While the relationship between serum 25(OH)D levels and cancer opens a broad area for analysis, ample research has been conducted analyzing vitamin D and risk of cancer development in prostate, breast, and colorectal cancers [3, 6–10]. Vitamin D supplements have been shown to reduce the risk of cancer development by 77 % when compared to and verified with placebos, and a 2006 study observed a 29 % reduction in cancer death rate for every 10 ng/mL increase in vitamin D [11]. Similarly, ambient exposure to ultraviolet light, especially ultraviolet B-rays (UVB), has been shown to reduce the risk of pancreatic cancer development [12–14]. Despite the evidence supporting decreased risk of pancreatic cancer in individuals with higher serum 25(OH)D, the relationship between serum 25(OH)D and its effect on pancreatic cancer progression has not been extensively studied. Pancreatic cancer is the fourth leading cause of cancer related death in the United States with a 6 % 5-year survival rate, and 75 % mortality rate within the first year of diagnosis [7, 15, 16]. Contradictory results describing the relationship between vitamin D and pancreatic cancer make it difficult for researchers to draw consistent conclusions [17, 18]. While multiple studies suggest adequate 25(OH)D levels may decrease incidence of pancreatic cancer, Stolzenberg et al. conducted a pooled, nested, case–control study of eight cohorts, finding that higher levels of vitamin D (40 ng/mL) were associated with a two-fold increase in risk of pancreatic cancer development (OR?=?2.12, 95 % CI: 1.23, 3.64) [17]. Such results suggest vitamin D supplementation in cancer patients should be monitored carefully.

Despite this data, in vitro and in vivo studies of pancreatic cancer cell lines found that 25(OH)D inhibited cell line growth, while analogs of 25(OH)D inhibited pancreatic cell proliferation, induced differentiation, promoted apoptosis in vitro, and inhibited pancreatic tumor growth in vivo [18–20]. A study published in May 2015 found that activation of vitamin D/VDR signaling led to inhibition of FOXM1, a direct transcriptional target of VDR, causing a suppression of tumor stemness, growth, and metastasis [15]. These results imply vitamin D possesses anti-tumorigenic properties that may be useful in preventing development or progression of cancer.

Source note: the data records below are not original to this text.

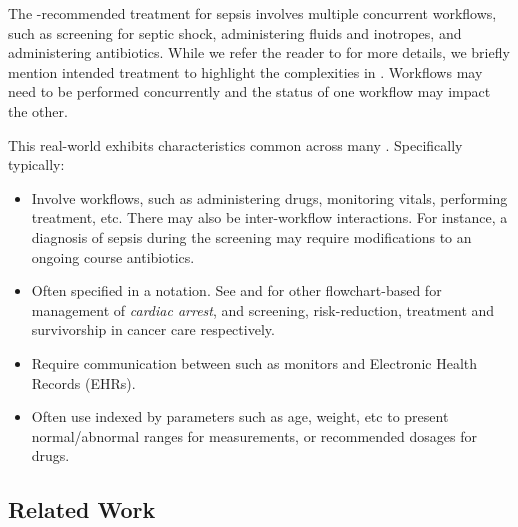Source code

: The \BPG{}-recommended treatment for
sepsis involves multiple concurrent workflows, such as
screening for septic shock, administering fluids and inotropes, and administering antibiotics.
While we refer the reader to \cite{SaxenaFMCAD23} for more details,
we briefly mention intended treatment to highlight the complexities in
\BPGs{}. Workflows may need to be performed concurrently and
the status of one workflow may impact the other.


This real-world \BPG{} exhibits characteristics common
across many \BPGs{}. Specifically \BPGs{} typically:
\begin{itemize}
  \item Involve  workflows, such as administering drugs,
    monitoring vitals, performing treatment, etc. There may also be
    inter-workflow interactions. For instance, a diagnosis of sepsis during the
    screening may require modifications to an ongoing course antibiotics.
  \item Often specified in a 
    notation. See \cite{AHAFlowcharts} and \cite{CancerCareFlowcharts} for other flowchart-based \BPGs{} for management of \emph{cardiac arrest}, and
    screening, risk-reduction, treatment and survivorship in
    cancer care respectively.
  \item Require communication between  such as
     monitors and Electronic Health Records (EHRs).
  \item Often use  indexed by parameters such as age, weight,
    etc to present normal/abnormal ranges for measurements, or recommended dosages for drugs.
\end{itemize}


\subsection{Related Work}\label{subsec:related-work}

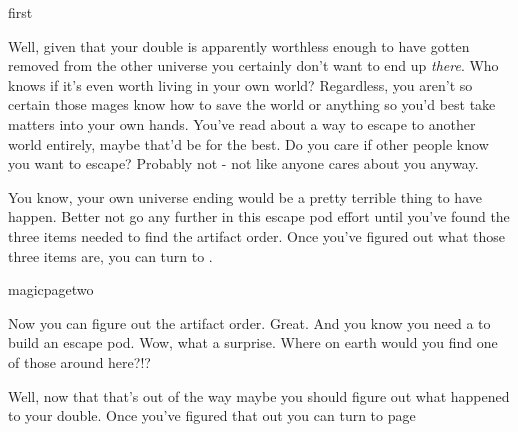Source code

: \documentclass[greennotebook]{guildcamp3} %
\begin{document}
\startnotebook{\nEscapePodMagic{}}


\begin{page}{first}

Well, given that your double is apparently worthless enough to have gotten removed from the other universe you certainly don't want to end up \emph{there}. Who knows if it's even worth living in your own world? Regardless, you aren't so certain those mages know how to save the world or anything so you'd best take matters into your own hands. You've read about a way to escape to another world entirely, maybe that'd be for the best. Do you care if other people know you want to escape? Probably not - not like anyone cares about you anyway.

You know, your own universe ending would be a pretty terrible thing to have happen. Better not go any further in this escape pod effort until you've found the three items needed to find the artifact order. Once you've figured out what those three items are, you can turn to .
\end{page}



\begin{page}{magicpagetwo}

Now you can figure out the artifact order. Great. And you know you need a \iSalamander{} to build an escape pod. Wow, what a surprise. Where on earth would you find one of those around here?!?

Well, now that that's out of the way maybe you should figure out what happened to your double. Once you've figured that out you can turn to page 

\end{page}
\end{document}
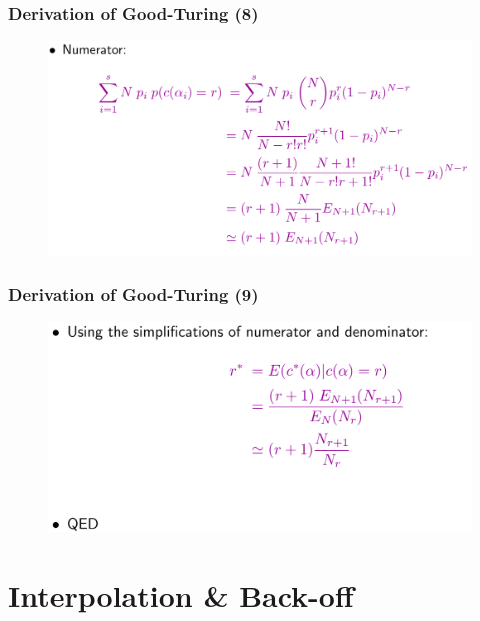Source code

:\documentclass{beamer}
\begin{document}
\begin{frame}\frametitle{Derivation of Good-Turing (8)}
\begin{figure}
\includegraphics[width=0.9\linewidth]{figure/derivation_good_turing_8.pdf}
\end{figure}
\end{frame}


\begin{frame}\frametitle{Derivation of Good-Turing (9)}
\begin{figure}
\includegraphics[width=0.9\linewidth]{figure/derivation_good_turing_9.pdf}
\end{figure}
\end{frame}





\section{Interpolation \& Back-off}
\end{document}
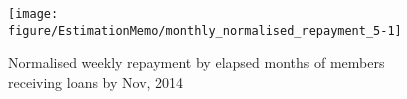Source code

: \begin{Schunk}
\begin{figure}

{\centering \texttt{[image: figure/EstimationMemo/monthly\_normalised\_repayment\_5-1]} 

}

\caption[Normalised weekly repayment by elapsed months of members receiving loans by Nov, 2014]{Normalised weekly repayment by elapsed months of members receiving loans by Nov, 2014}\label{Figure monthly normalised repayment 5}
\end{figure}
\end{Schunk}
\begin{comment}
\begin{itemize}
\vspace{1.0ex}\setlength{\itemsep}{1.0ex}\setlength{\baselineskip}{12pt}
\item	{\small \textsc{Figures} \ref{Figure monthly normalised repayment}, \ref{Figure monthly normalised repayment 2}} show poor loan repayment discipline. The dots in the figures are monthly repayment amount of each members divided with the number of weeks of each month, which I call as normalised weekly repayment. The normalised weekly repayment may not be exactly the same as the average of actual repayment because number of weekly meetings can differ from number of weeks, depending on the day of week. However, it should be correct on average.
\item	The fixed installment amount is 125 for traditional, large, 190 for large with grace, packaged as indicated by horizontal green lines. 
\item	The bottom panel in {\small \textsc{Figures} \ref{Figure monthly normalised repayment}} shows ratio of zero repayment incidence to total repayment opportunities, averaged by month. There are many nonrepayment incidence especially in 2014 when the flood hit the area.
\item	Most borrowers repay a large amount at the end of the lending cycle, which suggests sales of assets or incurring a new debt.
\end{itemize}
Cumulative repayment rates.
\end{comment}



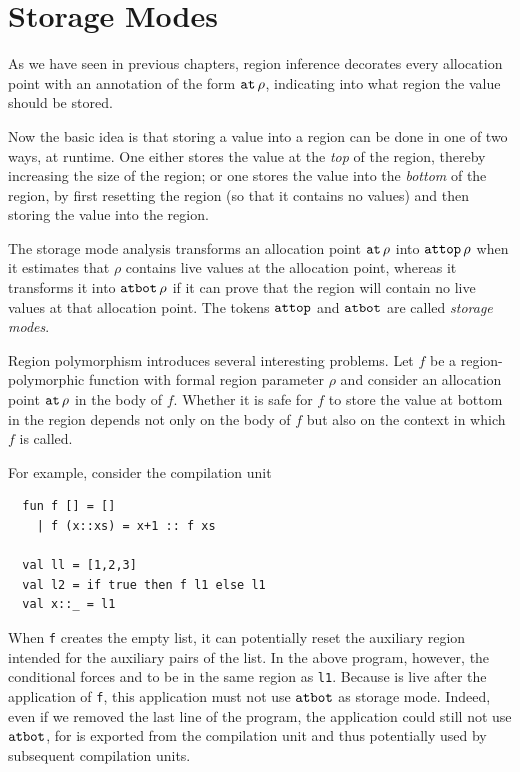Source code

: \documentclass[12pt]{book}
\begin{document}
\section{Storage Modes}
As we have seen in previous chapters, region inference decorates every
%
%
allocation point with an annotation of the form $\mathbin{\hbox{\tt at}}\,\rho$,
indicating into what region the value should be stored.

Now the basic idea is that storing a value into a region can be done
in one of two ways, at runtime. One either stores the value at the
%
{\em top\/} of the region, thereby increasing the size of the region;
or one stores the value into the
%
{\em bottom\/} of the region, by first resetting the region (so that
it contains no values) and then storing the value into the region.

The storage mode analysis transforms an allocation point $\mathbin{\hbox{\tt at}}\,\rho$
into
%
$\hbox{\tt attop}\,\rho$ when it estimates that $\rho$ contains live values at
the allocation point, whereas it transforms it into
%
$\hbox{\tt atbot}\,\rho$ if it can prove that the region will contain no live
values at that allocation point. The tokens $\hbox{\tt attop}$ and $\hbox{\tt atbot}$ are
called
%
{\em storage modes}.

%
Region polymorphism introduces several interesting problems. Let $f$
be a region-polymorphic function with formal region parameter $\rho$
and consider an allocation point $\mathbin{\hbox{\tt at}}\,\rho$ in the body of $f$.
Whether it is safe for $f$ to store the value at bottom in the region
depends not only on the body of $f$ but also on the context in which
$f$ is called.

For example, consider the compilation unit
\begin{verbatim}
  fun f [] = []
    | f (x::xs) = x+1 :: f xs

  val ll = [1,2,3]
  val l2 = if true then f l1 else l1
  val x::_ = l1
\end{verbatim}
When {\tt f} creates the empty list, it can potentially reset the
%
auxiliary region intended for the
%
auxiliary pairs of the list. In the above program, however, the
conditional forces  and  to be in the same
region as {\tt l1}.  Because  is live after the application
of {\tt f}, this application must not use $\hbox{\tt atbot}$ as storage mode.
Indeed, even if we removed the last line of the program, the
application could still not use $\hbox{\tt atbot}$, for  is exported
from the compilation unit and thus potentially used by subsequent
compilation units.
\end{document}
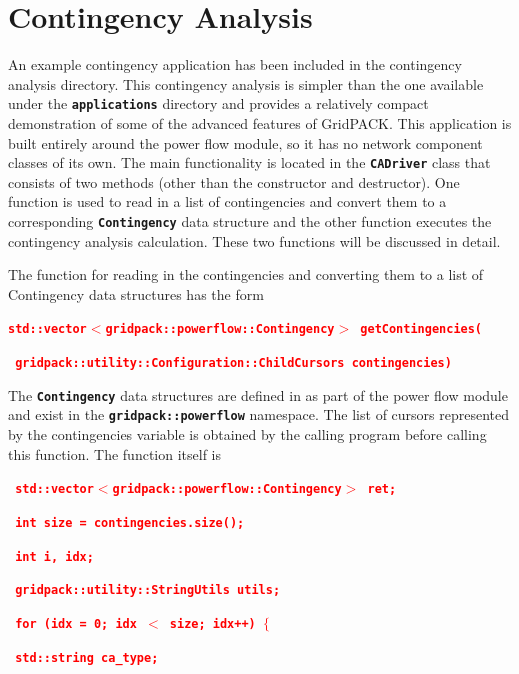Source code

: \documentclass[12pt]{report} %
\begin{document}
\section{Contingency Analysis}

An example contingency application has been included in the contingency analysis directory. This contingency analysis is simpler than the one available under the \texttt{\textbf{applications}} directory and provides a relatively compact demonstration of some of the advanced features of GridPACK. This application is built entirely around the power flow module, so it has no network component classes of its own. The main functionality is located in the \texttt{\textbf{CADriver}} class that consists of two methods (other than the constructor and destructor). One function is used to read in a list of contingencies and convert them to a corresponding \texttt{\textbf{Contingency}} data structure and the other function executes the contingency analysis calculation. These two functions will be discussed in detail.

The function for reading in the contingencies and converting them to a list of Contingency data structures has the form

\textcolor{red}{\texttt{\textbf{std::vector$\boldsymbol{\mathrm{<}}$gridpack::powerflow::Contingency$\boldsymbol{\mathrm{>}}$ getContingencies(}}}

\textcolor{red}{\texttt{\textbf{  gridpack::utility::Configuration::ChildCursors contingencies)}}}

The \texttt{\textbf{Contingency}} data structures are defined in as part of the power flow module and exist in the \texttt{\textbf{gridpack::powerflow}} namespace. The list of cursors represented by the contingencies variable is obtained by the calling program before calling this function. The function itself is

\textcolor{red}{\texttt{\textbf{  std::vector$\boldsymbol{\mathrm{<}}$gridpack::powerflow::Contingency$\boldsymbol{\mathrm{>}}$ ret;}}}

\textcolor{red}{\texttt{\textbf{  int size = contingencies.size();}}}

\textcolor{red}{\texttt{\textbf{  int i, idx;}}}

\textcolor{red}{\texttt{\textbf{  gridpack::utility::StringUtils utils;}}}

\textcolor{red}{\texttt{\textbf{  for (idx = 0; idx $\boldsymbol{\mathrm{<}}$ size; idx++) $\boldsymbol{\mathrm{\{}}$}}}

\textcolor{red}{\texttt{\textbf{    std::string ca\_type;}}}
\end{document}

Although in vitro studies have identified vitamin D and its receptor as potential targets for inhibiting pancreatic cancer development or progression, genetic studies to date have not identified an association between the 25(OH)D, the VDR, and pancreatic cancer [21, 22]. In an analysis of 11 genes (213 single nucleotide polymorphisms) related to vitamin D synthesis, metabolism, and signaling, no individual genes were significantly associated with pancreatic cancer [22].

The first study (CALGB 151006) to examine the relationship between serum 25(OH)D in patients with pancreatic cancer and time to progression (TTP) and overall survival (OS) was a correlative study conducted in May 2014 [23]. These results did not support a statistically significant relationship between 25(OH)D levels and TTP or OS [23]. This current retrospective study aims to contribute to the literature exploring the relationship between vitamin D and TTP and OS in pancreatic cancer patients. It is hypothesized that lower baseline serum concentrations (BSC) of 25(OH)D will be associated with decreased TTP and OS.